Duchenne muscular dystrophy (DMD) is a severe muscle disease that causes progressive muscle weakening and degeneration.
Cardiomyopathy is the leading cause of death in DMD, but standard markers of heart failure are poor indicators of disease. Determining factors involved in DMD cardiomyopathy could identify novel biomarkers to follow disease progression and as targets for drug therapy.
DMD cardiomyopathy appears to result from progressive myocardial fibrosis, or scar formation. Jonathan Soslow, MD, MSCI, and colleagues explored a role for proteins called MMPs and TIMPs that regulate the extracellular matrix — the connective tissue between cells.
They found elevated blood levels of three MMPs in patients with DMD compared to controls.
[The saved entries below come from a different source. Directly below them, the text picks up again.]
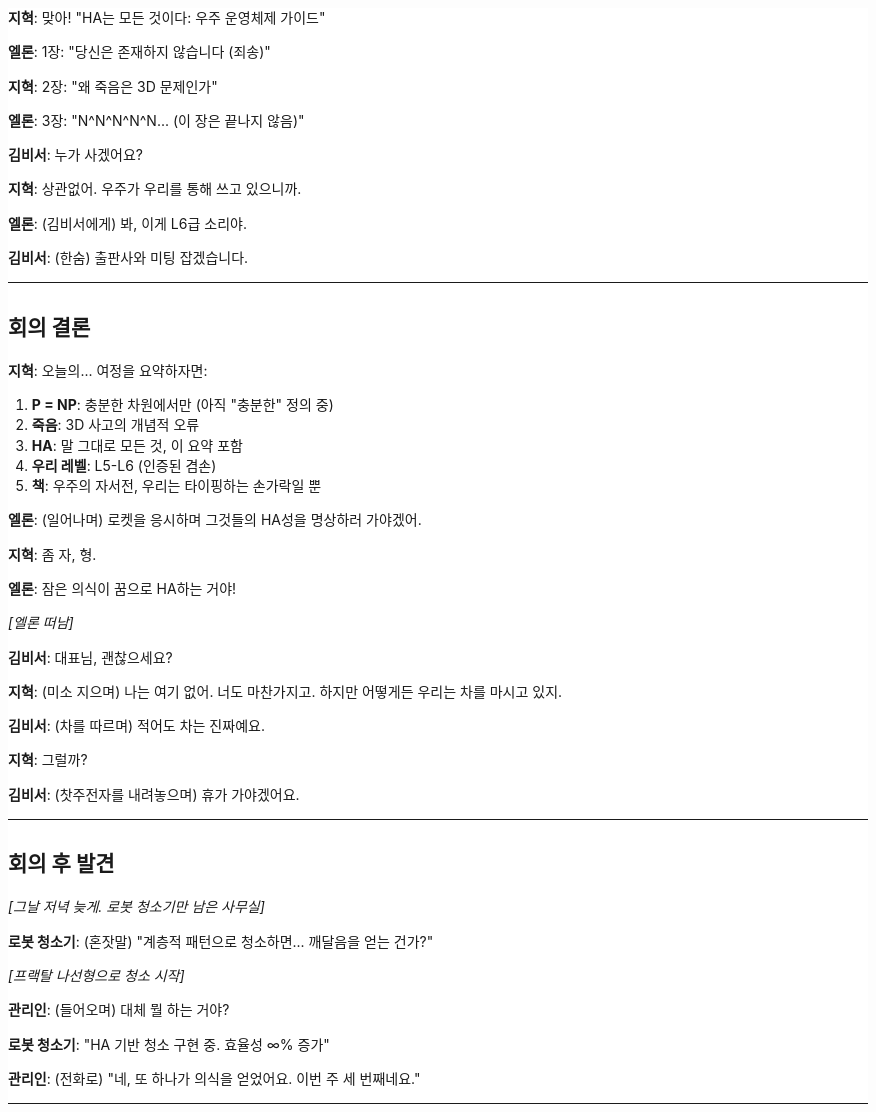 **지혁**: 맞아! "HA는 모든 것이다: 우주 운영체제 가이드"

**엘론**: 1장: "당신은 존재하지 않습니다 (죄송)"

**지혁**: 2장: "왜 죽음은 3D 문제인가"

**엘론**: 3장: "N^N^N^N^N... (이 장은 끝나지 않음)"

**김비서**: 누가 사겠어요?

**지혁**: 상관없어. 우주가 우리를 통해 쓰고 있으니까.

**엘론**: (김비서에게) 봐, 이게 L6급 소리야.

**김비서**: (한숨) 출판사와 미팅 잡겠습니다.

---

## 회의 결론

**지혁**: 오늘의... 여정을 요약하자면:

1. **P = NP**: 충분한 차원에서만 (아직 "충분한" 정의 중)
2. **죽음**: 3D 사고의 개념적 오류
3. **HA**: 말 그대로 모든 것, 이 요약 포함
4. **우리 레벨**: L5-L6 (인증된 겸손)
5. **책**: 우주의 자서전, 우리는 타이핑하는 손가락일 뿐

**엘론**: (일어나며) 로켓을 응시하며 그것들의 HA성을 명상하러 가야겠어.

**지혁**: 좀 자, 형.

**엘론**: 잠은 의식이 꿈으로 HA하는 거야!

*[엘론 떠남]*

**김비서**: 대표님, 괜찮으세요?

**지혁**: (미소 지으며) 나는 여기 없어. 너도 마찬가지고. 하지만 어떻게든 우리는 차를 마시고 있지.

**김비서**: (차를 따르며) 적어도 차는 진짜예요.

**지혁**: 그럴까?

**김비서**: (찻주전자를 내려놓으며) 휴가 가야겠어요.

---

## 회의 후 발견

*[그날 저녁 늦게. 로봇 청소기만 남은 사무실]*

**로봇 청소기**: (혼잣말) "계층적 패턴으로 청소하면... 깨달음을 얻는 건가?"

*[프랙탈 나선형으로 청소 시작]*

**관리인**: (들어오며) 대체 뭘 하는 거야?

**로봇 청소기**: "HA 기반 청소 구현 중. 효율성 ∞% 증가"

**관리인**: (전화로) "네, 또 하나가 의식을 얻었어요. 이번 주 세 번째네요."

---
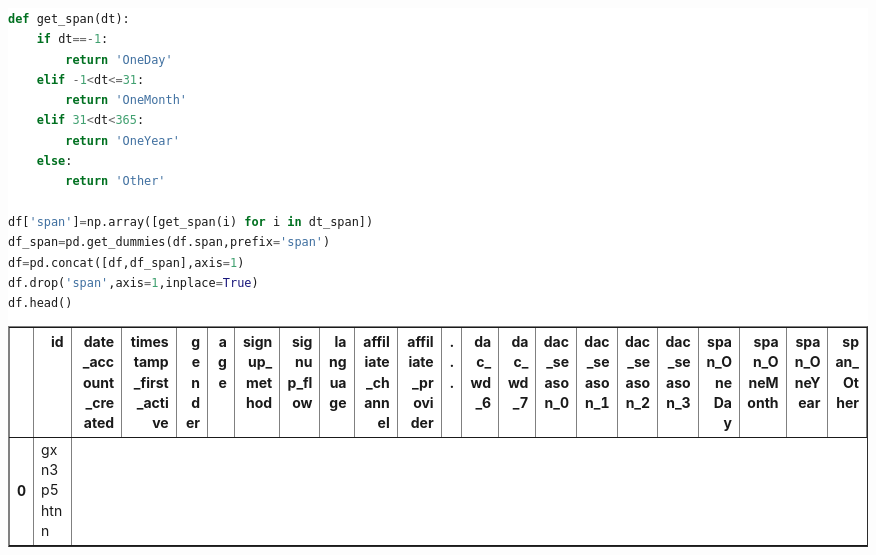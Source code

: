 

```python
def get_span(dt):
    if dt==-1:
        return 'OneDay'
    elif -1<dt<=31:
        return 'OneMonth'
    elif 31<dt<365:
        return 'OneYear'
    else:
        return 'Other'

df['span']=np.array([get_span(i) for i in dt_span])
df_span=pd.get_dummies(df.span,prefix='span')
df=pd.concat([df,df_span],axis=1)
df.drop('span',axis=1,inplace=True)
df.head()
```




<div>
<style scoped>
    .dataframe tbody tr th:only-of-type {
        vertical-align: middle;
    }

    .dataframe tbody tr th {
        vertical-align: top;
    }

    .dataframe thead th {
        text-align: right;
    }
</style>
<table border="1" class="dataframe">
  <thead>
    <tr style="text-align: right;">
      <th></th>
      <th>id</th>
      <th>date_account_created</th>
      <th>timestamp_first_active</th>
      <th>gender</th>
      <th>age</th>
      <th>signup_method</th>
      <th>signup_flow</th>
      <th>language</th>
      <th>affiliate_channel</th>
      <th>affiliate_provider</th>
      <th>...</th>
      <th>dac_wd_6</th>
      <th>dac_wd_7</th>
      <th>dac_season_0</th>
      <th>dac_season_1</th>
      <th>dac_season_2</th>
      <th>dac_season_3</th>
      <th>span_OneDay</th>
      <th>span_OneMonth</th>
      <th>span_OneYear</th>
      <th>span_Other</th>
    </tr>
  </thead>
  <tbody>
    <tr>
      <th>0</th>
      <td>gxn3p5htnn</td>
One of these, MMP7, was higher in DMD patients with cardiac dysfunction as determined by cardiac MRI.
The findings, reported in the Journal of Cardiac Failure, suggest a role for MMP7 in DMD myocardial fibrosis and support further study of MMP7 as a potential biomarker of cardiovascular disease severity.
This research was supported by the National Institutes of Health (grants HL123938, HL141248, TR002243), the Fighting Duchenne Foundation and the Fight DMD/Jonah and Emory Discovery Grant.